## Supplied data
#####

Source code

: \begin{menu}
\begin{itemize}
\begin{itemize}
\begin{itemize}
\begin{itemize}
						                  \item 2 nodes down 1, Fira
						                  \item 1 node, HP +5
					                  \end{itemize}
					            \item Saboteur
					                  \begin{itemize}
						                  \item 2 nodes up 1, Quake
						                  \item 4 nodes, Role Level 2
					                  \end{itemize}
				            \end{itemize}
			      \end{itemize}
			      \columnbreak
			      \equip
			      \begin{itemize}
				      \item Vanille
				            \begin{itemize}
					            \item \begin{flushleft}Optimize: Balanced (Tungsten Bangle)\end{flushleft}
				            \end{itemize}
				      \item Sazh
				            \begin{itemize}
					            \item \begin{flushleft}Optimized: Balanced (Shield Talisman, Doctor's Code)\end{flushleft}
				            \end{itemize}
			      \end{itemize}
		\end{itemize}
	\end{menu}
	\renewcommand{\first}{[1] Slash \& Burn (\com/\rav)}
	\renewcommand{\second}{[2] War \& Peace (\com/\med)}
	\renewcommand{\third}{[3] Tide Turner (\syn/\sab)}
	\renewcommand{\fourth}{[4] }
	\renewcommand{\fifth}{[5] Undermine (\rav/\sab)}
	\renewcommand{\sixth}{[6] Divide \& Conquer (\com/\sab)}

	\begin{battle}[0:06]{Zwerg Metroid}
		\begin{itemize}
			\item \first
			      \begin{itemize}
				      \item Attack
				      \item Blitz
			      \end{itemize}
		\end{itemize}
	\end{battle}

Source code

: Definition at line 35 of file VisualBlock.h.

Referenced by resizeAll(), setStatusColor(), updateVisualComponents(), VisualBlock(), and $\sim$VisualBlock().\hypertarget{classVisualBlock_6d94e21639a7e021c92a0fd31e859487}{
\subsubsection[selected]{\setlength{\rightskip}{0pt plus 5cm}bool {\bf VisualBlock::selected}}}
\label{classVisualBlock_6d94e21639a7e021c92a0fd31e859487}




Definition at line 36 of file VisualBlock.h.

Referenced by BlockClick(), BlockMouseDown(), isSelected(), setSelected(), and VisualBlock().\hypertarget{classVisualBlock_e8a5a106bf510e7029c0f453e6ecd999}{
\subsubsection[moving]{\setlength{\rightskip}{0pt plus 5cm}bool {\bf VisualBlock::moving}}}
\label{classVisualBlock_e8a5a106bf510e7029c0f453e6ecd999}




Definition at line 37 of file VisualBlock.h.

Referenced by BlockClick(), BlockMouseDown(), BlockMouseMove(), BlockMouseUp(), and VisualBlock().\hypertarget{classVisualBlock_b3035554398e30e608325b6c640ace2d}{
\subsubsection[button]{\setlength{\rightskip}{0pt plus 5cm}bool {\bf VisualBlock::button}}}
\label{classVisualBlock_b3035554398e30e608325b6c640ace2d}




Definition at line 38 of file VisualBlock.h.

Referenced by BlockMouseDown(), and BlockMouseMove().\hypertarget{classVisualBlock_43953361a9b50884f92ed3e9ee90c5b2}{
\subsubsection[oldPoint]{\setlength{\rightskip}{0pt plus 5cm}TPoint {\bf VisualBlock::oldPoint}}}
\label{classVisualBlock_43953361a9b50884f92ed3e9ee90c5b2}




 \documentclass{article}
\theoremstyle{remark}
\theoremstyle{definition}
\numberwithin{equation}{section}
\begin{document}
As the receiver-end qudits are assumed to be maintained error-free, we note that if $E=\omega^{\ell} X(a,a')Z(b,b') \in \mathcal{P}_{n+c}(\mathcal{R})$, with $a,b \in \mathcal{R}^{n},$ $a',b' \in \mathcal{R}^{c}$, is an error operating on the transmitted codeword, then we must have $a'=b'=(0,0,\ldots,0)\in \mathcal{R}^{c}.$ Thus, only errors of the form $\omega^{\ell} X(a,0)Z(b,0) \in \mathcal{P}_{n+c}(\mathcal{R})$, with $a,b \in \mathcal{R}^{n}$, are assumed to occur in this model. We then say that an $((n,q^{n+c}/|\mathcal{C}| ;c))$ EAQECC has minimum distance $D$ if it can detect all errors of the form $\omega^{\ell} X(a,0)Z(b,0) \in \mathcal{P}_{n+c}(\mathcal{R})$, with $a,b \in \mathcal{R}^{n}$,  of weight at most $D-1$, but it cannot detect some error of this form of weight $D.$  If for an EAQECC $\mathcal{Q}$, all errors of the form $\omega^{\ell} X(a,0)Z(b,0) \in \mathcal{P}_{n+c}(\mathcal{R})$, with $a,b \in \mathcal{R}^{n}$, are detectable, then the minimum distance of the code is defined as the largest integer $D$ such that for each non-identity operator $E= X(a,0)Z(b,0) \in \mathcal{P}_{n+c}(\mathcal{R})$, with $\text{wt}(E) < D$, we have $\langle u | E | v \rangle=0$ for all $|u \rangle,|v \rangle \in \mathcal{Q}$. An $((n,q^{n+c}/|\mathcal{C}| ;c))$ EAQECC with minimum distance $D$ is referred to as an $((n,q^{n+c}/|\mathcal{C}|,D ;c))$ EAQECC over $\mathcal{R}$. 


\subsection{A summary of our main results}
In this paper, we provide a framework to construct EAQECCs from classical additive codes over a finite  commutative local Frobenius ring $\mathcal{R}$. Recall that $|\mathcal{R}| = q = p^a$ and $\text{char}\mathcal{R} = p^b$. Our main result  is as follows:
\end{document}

#####

## Work task
Copy out each line of the entries that holds "BlockClick".

## Solution for this problem
Referenced by BlockClick(), BlockMouseDown(), isSelected(), setSelected(), and VisualBlock().\hypertarget{classVisualBlock_e8a5a106bf510e7029c0f453e6ecd999}{
Referenced by BlockClick(), BlockMouseDown(), BlockMouseMove(), BlockMouseUp(), and VisualBlock().\hypertarget{classVisualBlock_b3035554398e30e608325b6c640ace2d}{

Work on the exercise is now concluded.